Assignment:
Begin with the line where "- Originality.ai detection" appears. Set down that line and the rest of the records below it exactly as given.
+++ Source information
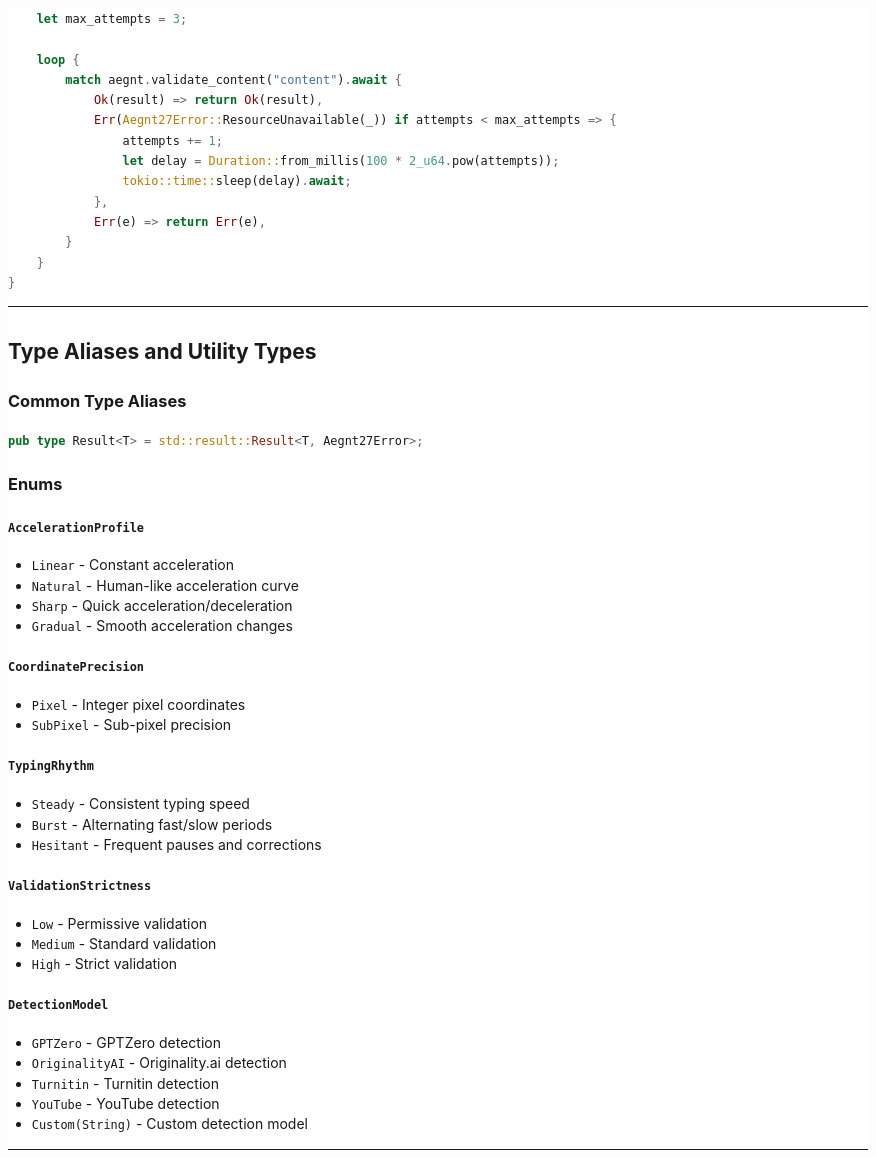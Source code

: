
 ```rust
    let max_attempts = 3;
    
    loop {
        match aegnt.validate_content("content").await {
            Ok(result) => return Ok(result),
            Err(Aegnt27Error::ResourceUnavailable(_)) if attempts < max_attempts => {
                attempts += 1;
                let delay = Duration::from_millis(100 * 2_u64.pow(attempts));
                tokio::time::sleep(delay).await;
            },
            Err(e) => return Err(e),
        }
    }
}
```

---

## Type Aliases and Utility Types

### Common Type Aliases

```rust
pub type Result<T> = std::result::Result<T, Aegnt27Error>;
```

### Enums

#### `AccelerationProfile`
- `Linear` - Constant acceleration
- `Natural` - Human-like acceleration curve
- `Sharp` - Quick acceleration/deceleration
- `Gradual` - Smooth acceleration changes

#### `CoordinatePrecision`
- `Pixel` - Integer pixel coordinates
- `SubPixel` - Sub-pixel precision

#### `TypingRhythm`
- `Steady` - Consistent typing speed
- `Burst` - Alternating fast/slow periods
- `Hesitant` - Frequent pauses and corrections

#### `ValidationStrictness`
- `Low` - Permissive validation
- `Medium` - Standard validation
- `High` - Strict validation

#### `DetectionModel`
- `GPTZero` - GPTZero detection
- `OriginalityAI` - Originality.ai detection
- `Turnitin` - Turnitin detection
- `YouTube` - YouTube detection
- `Custom(String)` - Custom detection model

---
++++++
Solution:
- `OriginalityAI` - Originality.ai detection
- `Turnitin` - Turnitin detection
- `YouTube` - YouTube detection
- `Custom(String)` - Custom detection model

---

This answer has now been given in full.